An der hintersten Achse des Wagens sind zwei Hebel angebracht, von denen man einen
bei G sieht. Der Kopf des Bolzens oder der Luͤnse
ist so gebaut, daß er den Stuͤzpunkt fuͤr einen anderen großen Hebel
B bildet, der den zwei kleineren Hebeln G, G gleichkommt; man sieht ihn bei C durch punktirte Linien angedeutet. Das Parallelogramm,
welches ihn verbirgt, ist das Ende des einen der Magazine, worin die Munition
fuͤr die Kanone O, womit den
Schiffbruͤchigen Taue zugeworfen werden, enthalten ist. Das Boot ist mittelst dieser Hebel an dem
Wagen aufgehaͤngt; und die Hebel sind so berechnet, daß das Boot gehoben
werden kann, wenn an jedem der kleinen Hebel ein, und an jedem der großen Hebel zwei
Mann arbeiten. Die Enden werden von dem Taue F und dem
Ringbolzen d festgehalten; b
und a sind Schlingen, die an dem Boote befestigt sind.

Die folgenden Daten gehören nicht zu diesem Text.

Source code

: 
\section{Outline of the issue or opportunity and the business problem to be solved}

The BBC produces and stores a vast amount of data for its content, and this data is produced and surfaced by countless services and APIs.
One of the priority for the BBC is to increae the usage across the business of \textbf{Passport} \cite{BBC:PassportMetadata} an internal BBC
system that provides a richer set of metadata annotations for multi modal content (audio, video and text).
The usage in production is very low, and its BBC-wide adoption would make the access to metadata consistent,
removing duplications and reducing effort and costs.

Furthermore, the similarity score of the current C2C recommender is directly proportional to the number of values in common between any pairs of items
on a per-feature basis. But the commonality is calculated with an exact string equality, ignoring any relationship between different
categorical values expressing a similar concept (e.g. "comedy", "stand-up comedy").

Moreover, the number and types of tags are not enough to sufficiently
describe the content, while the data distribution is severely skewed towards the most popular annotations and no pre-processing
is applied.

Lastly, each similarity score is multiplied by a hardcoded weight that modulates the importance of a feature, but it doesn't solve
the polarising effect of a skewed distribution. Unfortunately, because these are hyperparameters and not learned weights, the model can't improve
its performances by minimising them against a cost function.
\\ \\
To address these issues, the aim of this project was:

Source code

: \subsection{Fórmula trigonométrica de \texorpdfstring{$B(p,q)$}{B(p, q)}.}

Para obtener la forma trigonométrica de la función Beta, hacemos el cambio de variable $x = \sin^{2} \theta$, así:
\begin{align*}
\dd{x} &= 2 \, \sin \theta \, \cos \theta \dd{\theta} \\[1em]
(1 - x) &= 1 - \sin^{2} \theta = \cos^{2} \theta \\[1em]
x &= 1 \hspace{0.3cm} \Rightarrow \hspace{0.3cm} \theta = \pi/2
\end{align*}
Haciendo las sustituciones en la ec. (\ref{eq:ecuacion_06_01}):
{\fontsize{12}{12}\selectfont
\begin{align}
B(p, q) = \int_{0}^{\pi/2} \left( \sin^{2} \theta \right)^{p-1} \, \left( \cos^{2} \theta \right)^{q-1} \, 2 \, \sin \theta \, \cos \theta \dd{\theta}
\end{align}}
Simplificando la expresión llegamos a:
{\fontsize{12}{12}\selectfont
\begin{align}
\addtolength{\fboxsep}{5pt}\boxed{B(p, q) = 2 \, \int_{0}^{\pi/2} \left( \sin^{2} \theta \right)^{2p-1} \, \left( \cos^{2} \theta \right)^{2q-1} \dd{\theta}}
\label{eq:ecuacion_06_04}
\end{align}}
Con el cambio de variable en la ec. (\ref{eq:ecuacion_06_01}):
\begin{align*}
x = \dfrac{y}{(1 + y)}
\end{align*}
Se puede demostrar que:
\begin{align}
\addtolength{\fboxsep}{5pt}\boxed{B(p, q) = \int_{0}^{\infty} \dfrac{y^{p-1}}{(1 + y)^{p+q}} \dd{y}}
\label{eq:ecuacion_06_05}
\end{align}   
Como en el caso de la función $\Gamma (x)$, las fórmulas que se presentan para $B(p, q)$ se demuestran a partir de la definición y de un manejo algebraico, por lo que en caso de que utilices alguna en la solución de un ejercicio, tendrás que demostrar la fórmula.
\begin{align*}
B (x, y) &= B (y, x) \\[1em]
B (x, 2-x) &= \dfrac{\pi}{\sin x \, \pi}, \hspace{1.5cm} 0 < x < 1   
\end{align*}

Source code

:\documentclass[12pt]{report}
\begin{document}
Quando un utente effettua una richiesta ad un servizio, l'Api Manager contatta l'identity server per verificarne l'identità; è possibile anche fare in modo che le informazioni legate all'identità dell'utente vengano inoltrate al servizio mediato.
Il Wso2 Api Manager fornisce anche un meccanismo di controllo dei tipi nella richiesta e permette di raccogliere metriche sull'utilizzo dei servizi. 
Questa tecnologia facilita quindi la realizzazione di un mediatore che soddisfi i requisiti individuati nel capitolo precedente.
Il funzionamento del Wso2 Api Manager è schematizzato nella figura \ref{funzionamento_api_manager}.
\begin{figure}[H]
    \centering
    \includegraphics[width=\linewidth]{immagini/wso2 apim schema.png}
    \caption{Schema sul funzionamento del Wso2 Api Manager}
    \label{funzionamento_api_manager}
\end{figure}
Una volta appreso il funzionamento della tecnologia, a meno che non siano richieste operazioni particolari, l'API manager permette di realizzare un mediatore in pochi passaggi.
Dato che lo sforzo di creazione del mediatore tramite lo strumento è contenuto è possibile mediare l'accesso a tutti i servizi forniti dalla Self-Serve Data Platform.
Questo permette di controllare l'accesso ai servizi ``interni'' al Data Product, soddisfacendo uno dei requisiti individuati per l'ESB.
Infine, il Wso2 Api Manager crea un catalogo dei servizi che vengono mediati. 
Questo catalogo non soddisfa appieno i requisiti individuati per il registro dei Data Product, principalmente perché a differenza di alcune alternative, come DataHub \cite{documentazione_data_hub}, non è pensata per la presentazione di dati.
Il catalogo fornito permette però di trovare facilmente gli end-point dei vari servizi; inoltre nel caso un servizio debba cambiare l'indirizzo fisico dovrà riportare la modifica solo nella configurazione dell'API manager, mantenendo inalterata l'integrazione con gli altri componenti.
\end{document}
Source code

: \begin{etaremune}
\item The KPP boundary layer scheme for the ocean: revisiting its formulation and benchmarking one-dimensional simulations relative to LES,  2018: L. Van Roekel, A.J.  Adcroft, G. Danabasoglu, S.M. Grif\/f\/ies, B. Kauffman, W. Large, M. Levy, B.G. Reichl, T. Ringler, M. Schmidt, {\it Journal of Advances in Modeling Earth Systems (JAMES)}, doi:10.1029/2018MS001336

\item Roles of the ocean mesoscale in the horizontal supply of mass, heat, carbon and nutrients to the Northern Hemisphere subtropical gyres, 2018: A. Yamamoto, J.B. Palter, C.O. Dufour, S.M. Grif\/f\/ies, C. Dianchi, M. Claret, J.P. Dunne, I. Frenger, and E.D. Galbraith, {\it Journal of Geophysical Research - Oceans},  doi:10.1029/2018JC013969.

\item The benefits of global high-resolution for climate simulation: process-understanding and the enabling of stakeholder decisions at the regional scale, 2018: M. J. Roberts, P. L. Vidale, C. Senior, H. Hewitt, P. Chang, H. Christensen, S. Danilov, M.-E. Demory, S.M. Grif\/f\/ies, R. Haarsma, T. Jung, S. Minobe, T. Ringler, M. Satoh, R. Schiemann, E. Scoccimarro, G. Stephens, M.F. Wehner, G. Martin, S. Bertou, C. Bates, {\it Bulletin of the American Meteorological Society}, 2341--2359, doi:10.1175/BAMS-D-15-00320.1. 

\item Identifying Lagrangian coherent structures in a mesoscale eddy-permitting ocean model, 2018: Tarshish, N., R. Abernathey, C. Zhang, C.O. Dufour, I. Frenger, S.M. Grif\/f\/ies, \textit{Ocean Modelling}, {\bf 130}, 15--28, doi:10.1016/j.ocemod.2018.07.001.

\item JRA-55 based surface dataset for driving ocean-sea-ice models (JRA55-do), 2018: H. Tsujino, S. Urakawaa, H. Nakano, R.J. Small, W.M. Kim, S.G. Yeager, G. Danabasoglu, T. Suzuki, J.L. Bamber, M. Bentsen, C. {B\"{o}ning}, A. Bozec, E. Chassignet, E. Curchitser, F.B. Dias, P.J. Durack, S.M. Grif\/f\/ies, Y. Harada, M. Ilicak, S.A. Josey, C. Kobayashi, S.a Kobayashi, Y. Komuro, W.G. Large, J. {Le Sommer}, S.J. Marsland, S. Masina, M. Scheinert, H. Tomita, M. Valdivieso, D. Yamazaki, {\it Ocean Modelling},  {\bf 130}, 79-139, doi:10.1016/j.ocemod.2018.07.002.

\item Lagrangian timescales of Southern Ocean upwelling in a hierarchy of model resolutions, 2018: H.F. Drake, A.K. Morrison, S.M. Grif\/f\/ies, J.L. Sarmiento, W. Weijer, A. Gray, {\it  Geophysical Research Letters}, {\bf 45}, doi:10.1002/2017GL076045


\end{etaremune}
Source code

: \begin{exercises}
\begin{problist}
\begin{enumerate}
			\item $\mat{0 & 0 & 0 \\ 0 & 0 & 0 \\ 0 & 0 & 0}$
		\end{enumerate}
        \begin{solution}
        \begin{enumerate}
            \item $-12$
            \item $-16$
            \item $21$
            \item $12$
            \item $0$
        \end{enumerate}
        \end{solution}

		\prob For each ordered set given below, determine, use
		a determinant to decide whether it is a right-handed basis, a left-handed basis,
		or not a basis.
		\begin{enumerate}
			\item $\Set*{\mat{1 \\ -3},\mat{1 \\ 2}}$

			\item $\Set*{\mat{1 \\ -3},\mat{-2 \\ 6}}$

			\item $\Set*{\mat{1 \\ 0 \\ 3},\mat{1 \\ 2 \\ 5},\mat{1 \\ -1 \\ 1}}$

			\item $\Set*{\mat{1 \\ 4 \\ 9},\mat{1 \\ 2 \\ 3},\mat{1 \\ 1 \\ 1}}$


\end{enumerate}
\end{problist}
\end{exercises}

Eine noch vollkommenere Idee von der Einrichtung des Wagens erhaͤlt man aus
Fig.
8.
Der Apparat wild auf folgende Weise gehandhabt. Um das Boot an dem Wagen zu
befestigen, fuͤhrt man lezteren so, daß er uͤber ersteren zu stehen
kommt; worauf man dann die an den Seiten und an dem Hintertheile des Bootes
befindlichen Schlingen in die Hebel einhakt, die hierauf herab gedruͤkt und
festgemacht werden. Diese ganze Operation ist in ein Paar Minuten geschehen. Die
Kanone laͤßt sich anwenden, indem man den Bogen oder die Luͤnse C auszieht; dadurch wird die Stange E von der vorderen Achse frei gemacht, so daß man ihr
Ende auf den Boden herab senken kann, damit auf diese Weise der Ruͤklauf
verhindert werde. In dieser Stellung kann man dann eine Leine abfeuern, womit
zwischen dem Schiffe und dem Ufer eine Communication hergestellt wird, und zwar,
wenn die Entfernung groß ist, mittelst des Rettungsbootes, und im Falle einer
bedeutenden Brandung mittelst des Katamarans, der volle Sicherheit
gewaͤhrt.
Gesezt man sieht an irgend einer Kuͤste ein Schiff in Gefahr, so bringt man
den Wagen mit allem Zugehoͤr so schnell als moͤglich an Ort und
Stelle, und scheitert das Schiff wirklich, so macht man das Boot vom Wagen los,
schleudert mit der Kanone ein Seil aus, und rettet dann mit Huͤlfe des
Katamarans die Mannschaft, bevor das Fahrzeug noch in Stuͤke zerschellt ist.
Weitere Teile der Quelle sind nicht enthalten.